May 31, 2020 - 186 views

Marrying intimacy and industrialization to win the experience war

Here are two ways we're seeing businesses use AI to deliver a brand-differentiating customer experience in a scalable and cost-effective way.

For more than two decades, we’ve talked about how the experiences brands enable are the principal way they’ll compete in the market. Indeed, it was in 1998 when the Harvard Business Review published “Welcome to the Experience Economy” by Joe Pine and James Gilmore. The sad truth remains, though, that companies have not really moved the needle on creating differentiation via customer experience. There are signs, however, that artificial intelligence (AI) might just be the key they’ve been waiting for.

Winning on experience is a two-sided coin: It requires an understanding of the drivers of consumer preference and the ability to meet these preferences across channels, time and contexts.

But while it’s essential to understand the needs and desires of your consumers, it’s a very expensive, time-consuming and complex proposition to meet them consistently, relevantly and in whatever way they choose to interact with you. It’s also a challenge to act on those insights to build relationships of lasting value and deliver personally relevant customer experiences with speed, scale and repeatability.
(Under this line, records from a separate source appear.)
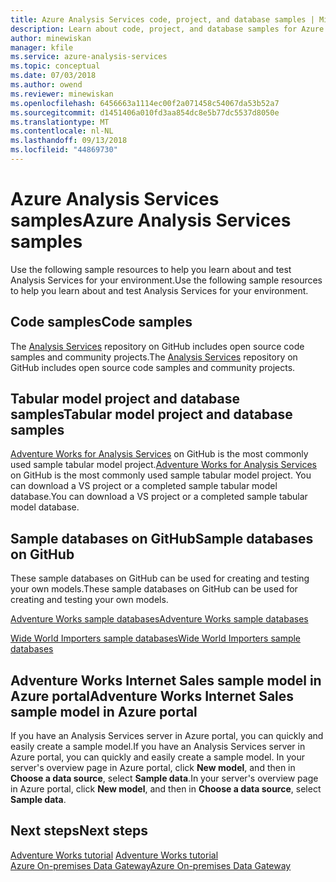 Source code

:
 ```yaml
---
title: Azure Analysis Services code, project, and database samples | Microsoft Docs
description: Learn about code, project, and database samples for Azure Analysis Services.
author: minewiskan
manager: kfile
ms.service: azure-analysis-services
ms.topic: conceptual
ms.date: 07/03/2018
ms.author: owend
ms.reviewer: minewiskan
ms.openlocfilehash: 6456663a1114ec00f2a071458c54067da53b52a7
ms.sourcegitcommit: d1451406a010fd3aa854dc8e5b77dc5537d8050e
ms.translationtype: MT
ms.contentlocale: nl-NL
ms.lasthandoff: 09/13/2018
ms.locfileid: "44869730"
---
```

# <a name="azure-analysis-services-samples"></a><span data-ttu-id="9d60b-103">Azure Analysis Services samples</span><span class="sxs-lookup"><span data-stu-id="9d60b-103">Azure Analysis Services samples</span></span>
<span data-ttu-id="9d60b-104">Use the following sample resources to help you learn about and test Analysis Services for your environment.</span><span class="sxs-lookup"><span data-stu-id="9d60b-104">Use the following sample resources to help you learn about and test Analysis Services for your environment.</span></span>

## <a name="code-samples"></a><span data-ttu-id="9d60b-105">Code samples</span><span class="sxs-lookup"><span data-stu-id="9d60b-105">Code samples</span></span>
<span data-ttu-id="9d60b-106">The [Analysis Services](https://github.com/Microsoft/Analysis-Services) repository on GitHub includes open source code samples and community projects.</span><span class="sxs-lookup"><span data-stu-id="9d60b-106">The [Analysis Services](https://github.com/Microsoft/Analysis-Services) repository on GitHub includes open source code samples and community projects.</span></span> 

## <a name="tabular-model-project-and-database-samples"></a><span data-ttu-id="9d60b-107">Tabular model project and database samples</span><span class="sxs-lookup"><span data-stu-id="9d60b-107">Tabular model project and database samples</span></span>
<span data-ttu-id="9d60b-108">[Adventure Works for Analysis Services](https://github.com/Microsoft/sql-server-samples/releases/tag/adventureworks-analysis-services) on GitHub is the most commonly used sample tabular model project.</span><span class="sxs-lookup"><span data-stu-id="9d60b-108">[Adventure Works for Analysis Services](https://github.com/Microsoft/sql-server-samples/releases/tag/adventureworks-analysis-services) on GitHub is the most commonly used sample tabular model project.</span></span> <span data-ttu-id="9d60b-109">You can download a VS project or a completed sample tabular model database.</span><span class="sxs-lookup"><span data-stu-id="9d60b-109">You can download a VS project or a completed sample tabular model database.</span></span>


## <a name="sample-databases-on-github"></a><span data-ttu-id="9d60b-110">Sample databases on GitHub</span><span class="sxs-lookup"><span data-stu-id="9d60b-110">Sample databases on GitHub</span></span>
<span data-ttu-id="9d60b-111">These sample databases on GitHub can be used for creating and testing your own models.</span><span class="sxs-lookup"><span data-stu-id="9d60b-111">These sample databases on GitHub can be used for creating and testing your own models.</span></span> 

[<span data-ttu-id="9d60b-112">Adventure Works sample databases</span><span class="sxs-lookup"><span data-stu-id="9d60b-112">Adventure Works sample databases</span></span>](https://github.com/Microsoft/sql-server-samples/releases/tag/adventureworks2014)

[<span data-ttu-id="9d60b-113">Wide World Importers sample databases</span><span class="sxs-lookup"><span data-stu-id="9d60b-113">Wide World Importers sample databases</span></span>](https://github.com/Microsoft/sql-server-samples/releases/tag/wide-world-importers-v1.0)

## <a name="adventure-works-internet-sales-sample-model-in-azure-portal"></a><span data-ttu-id="9d60b-114">Adventure Works Internet Sales sample model in Azure portal</span><span class="sxs-lookup"><span data-stu-id="9d60b-114">Adventure Works Internet Sales sample model in Azure portal</span></span>
<span data-ttu-id="9d60b-115">If you have an Analysis Services server in Azure portal, you can quickly and easily create a sample model.</span><span class="sxs-lookup"><span data-stu-id="9d60b-115">If you have an Analysis Services server in Azure portal, you can quickly and easily create a sample model.</span></span> <span data-ttu-id="9d60b-116">In your server's overview page in Azure portal, click **New model**, and then in **Choose a data source**, select **Sample data**.</span><span class="sxs-lookup"><span data-stu-id="9d60b-116">In your server's overview page in Azure portal, click **New model**, and then in **Choose a data source**, select **Sample data**.</span></span>



## <a name="next-steps"></a><span data-ttu-id="9d60b-117">Next steps</span><span class="sxs-lookup"><span data-stu-id="9d60b-117">Next steps</span></span>

<span data-ttu-id="9d60b-118">[Adventure Works tutorial](tutorials/aas-adventure-works-tutorial.md) </span><span class="sxs-lookup"><span data-stu-id="9d60b-118">[Adventure Works tutorial](tutorials/aas-adventure-works-tutorial.md) </span></span>  
[<span data-ttu-id="9d60b-119">Azure On-premises Data Gateway</span><span class="sxs-lookup"><span data-stu-id="9d60b-119">Azure On-premises Data Gateway</span></span>](analysis-services-gateway.md)  
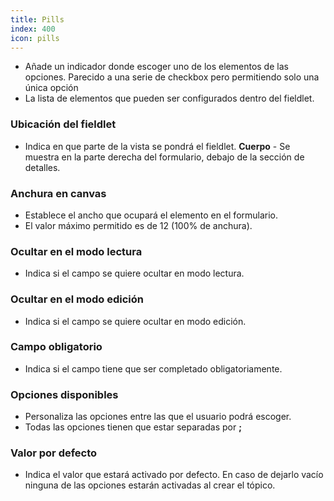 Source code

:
 ```yaml
---
title: Pills
index: 400
icon: pills
---
```

* Añade un indicador donde escoger uno de los elementos de las opciones. Parecido a una serie de checkbox pero permitiendo solo una única opción
* La lista de elementos que pueden ser configurados dentro del fieldlet.

### Ubicación del fieldlet
* Indica en que parte de la vista se pondrá el fieldlet.
    **Cuerpo** - Se muestra en la parte derecha del formulario, debajo de la sección de detalles.

### Anchura en canvas
* Establece el ancho que ocupará el elemento en el formulario.
* El valor máximo permitido es de 12 (100% de anchura).

### Ocultar en el modo lectura
* Indica si el campo se quiere ocultar en modo lectura.

### Ocultar en el modo edición
* Indica si el campo se quiere ocultar en modo edición.

### Campo obligatorio
* Indica si el campo tiene que ser completado obligatoriamente.


### Opciones disponibles
* Personaliza las opciones entre las que el usuario podrá escoger.
* Todas las opciones tienen que estar separadas por **;**

### Valor por defecto
* Indica el valor que estará activado por defecto. En caso de dejarlo vacío ninguna de las opciones estarán activadas al crear el tópico.
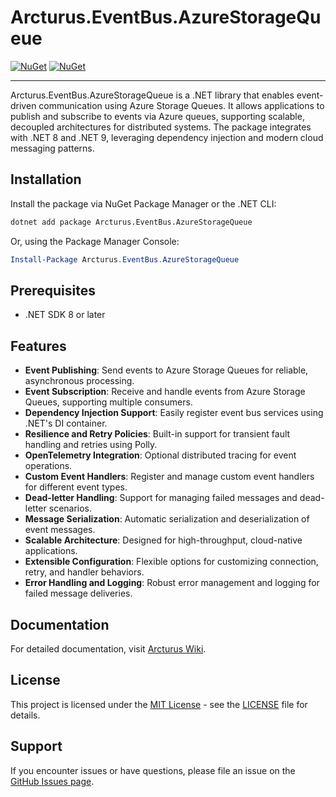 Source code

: # Arcturus.EventBus.AzureStorageQueue

[![NuGet](https://img.shields.io/nuget/dt/Arcturus.EventBus.AzureStorageQueue.svg)](https://www.nuget.org/packages/Arcturus.EventBus.AzureStorageQueue) 
[![NuGet](https://img.shields.io/nuget/vpre/Arcturus.EventBus.AzureStorageQueue.svg)](https://www.nuget.org/packages/Arcturus.EventBus.AzureStorageQueue)

---

Arcturus.EventBus.AzureStorageQueue is a .NET library that enables event-driven communication using Azure Storage Queues. It allows applications to publish and subscribe to events via Azure queues, supporting scalable, decoupled architectures for distributed systems. The package integrates with .NET 8 and .NET 9, leveraging dependency injection and modern cloud messaging patterns.

## Installation

Install the package via NuGet Package Manager or the .NET CLI:

```bash
dotnet add package Arcturus.EventBus.AzureStorageQueue
```

Or, using the Package Manager Console:

```powershell
Install-Package Arcturus.EventBus.AzureStorageQueue
```

## Prerequisites

- .NET SDK 8 or later

## Features

- **Event Publishing**: Send events to Azure Storage Queues for reliable, asynchronous processing.
- **Event Subscription**: Receive and handle events from Azure Storage Queues, supporting multiple consumers.
- **Dependency Injection Support**: Easily register event bus services using .NET's DI container.
- **Resilience and Retry Policies**: Built-in support for transient fault handling and retries using Polly.
- **OpenTelemetry Integration**: Optional distributed tracing for event operations.
- **Custom Event Handlers**: Register and manage custom event handlers for different event types.
- **Dead-letter Handling**: Support for managing failed messages and dead-letter scenarios.
- **Message Serialization**: Automatic serialization and deserialization of event messages.
- **Scalable Architecture**: Designed for high-throughput, cloud-native applications.
- **Extensible Configuration**: Flexible options for customizing connection, retry, and handler behaviors.
- **Error Handling and Logging**: Robust error management and logging for failed message deliveries.

## Documentation

For detailed documentation, visit [Arcturus Wiki](https://github.com/cloudfy/Arcturus/wiki).

## License

This project is licensed under the [MIT License](LICENSE) - see the [LICENSE](LICENSE) file for details.

## Support

If you encounter issues or have questions, please file an issue on the [GitHub Issues page](https://github.com/cloudfy/Arcturus/issues).

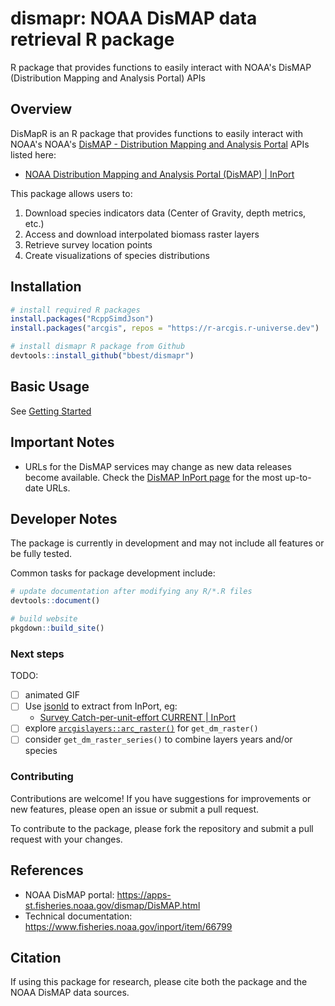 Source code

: # dismapr: NOAA DisMAP data retrieval R package

R package that provides functions to easily interact with NOAA's DisMAP (Distribution Mapping and Analysis Portal) APIs

## Overview

DisMapR is an R package that provides functions to easily interact with NOAA's NOAA's [DisMAP - Distribution Mapping and Analysis Portal](https://apps-st.fisheries.noaa.gov/dismap/) APIs listed here:

- [NOAA Distribution Mapping and Analysis Portal (DisMAP) | InPort](https://www.fisheries.noaa.gov/inport/item/66799)

This package allows users to:

1. Download species indicators data (Center of Gravity, depth metrics, etc.)
2. Access and download interpolated biomass raster layers
3. Retrieve survey location points
4. Create visualizations of species distributions

## Installation

```r
# install required R packages
install.packages("RcppSimdJson")
install.packages("arcgis", repos = "https://r-arcgis.r-universe.dev")

# install dismapr R package from Github
devtools::install_github("bbest/dismapr")
```

## Basic Usage

See [Getting Started](articles/dismapr.html)

## Important Notes

- URLs for the DisMAP services may change as new data releases become available. Check the [DisMAP InPort page](https://www.fisheries.noaa.gov/inport/item/66799) for the most up-to-date URLs.

## Developer Notes

The package is currently in development and may not include all features or be fully tested.

Common tasks for package development include:

```r
# update documentation after modifying any R/*.R files
devtools::document()

# build website
pkgdown::build_site()
```

### Next steps

TODO:

- [ ] animated GIF
- [ ] Use [jsonld](https://docs.ropensci.org/jsonld/) to extract from InPort, eg:
  - [Survey Catch-per-unit-effort CURRENT | InPort](https://www.fisheries.noaa.gov/inport/item/69743)
- [ ] explore [`arcgislayers::arc_raster()`](https://developers.arcgis.com/r-bridge/api-reference/arcgislayers/arc_raster.html) for `get_dm_raster()`
- [ ] consider `get_dm_raster_series()` to combine layers years and/or species

### Contributing

Contributions are welcome! If you have suggestions for improvements or new features, please open an issue or submit a pull request.

To contribute to the package, please fork the repository and submit a pull request with your changes.

## References

- NOAA DisMAP portal: https://apps-st.fisheries.noaa.gov/dismap/DisMAP.html
- Technical documentation: https://www.fisheries.noaa.gov/inport/item/66799

## Citation

If using this package for research, please cite both the package and the NOAA DisMAP data sources.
Brands that employ AI, however, are meeting these challenges, at scale. This is what we call “marrying intimacy with industrialization.” Here are two ways we’re seeing AI being used to deliver brand-differentiating experiences in a scalable way:

  • Using data and AI to move from understanding what happened to predicting what will happen. Technology-enabled channels allow for contextual dialogs between brands and people. The very nature of that dialog creates a rich (and, with care, a continually self-enriching) source of information and insight. Such insight allows for a heightened contextual understanding and empathy on the part of brands, which in turn leads to greater trust and higher-order, emotion-based consumer engagement. We express this evolution via the customer experience hierarchy of needs. The levels progress from satisfaction (meets my needs), to prediction (anticipates my needs) to affiliation (high degree of personal relevance). Needless to say, the value of the customer increases exponentially as the relationship moves up the pyramid.  customer experience Competing at the lowest level – meeting customer needs – is both table stakes and increasingly valuable in establishing a relationship. This is especially true as we enter a world without third-party cookies, where direct customer relationships are the currency of future engagement. Using AI, brands can ascend the hierarchy to better predict consumer expectations and propose relevant and engaging experiences that are valued by the consumer and valuable for the brand.
  • Taking cost out of experience delivery. While content is the fuel of consumer engagement, the complexity and cost of producing, adapting and managing content are set to escalate. This is the result of three coinciding developments:
    • Technology-centric and omnichannel experience development are becoming a bigger part of the overall marketing spend.
    • Personalization has become an expected part of the experience.
    • Continued channel proliferation.

Here again, AI tools are being used to streamline the process, taking people, cost and time out of the equation while enabling marketers to produce relevant content in the right format at the right time in the right channel at a scale unimaginable without the help of automation.  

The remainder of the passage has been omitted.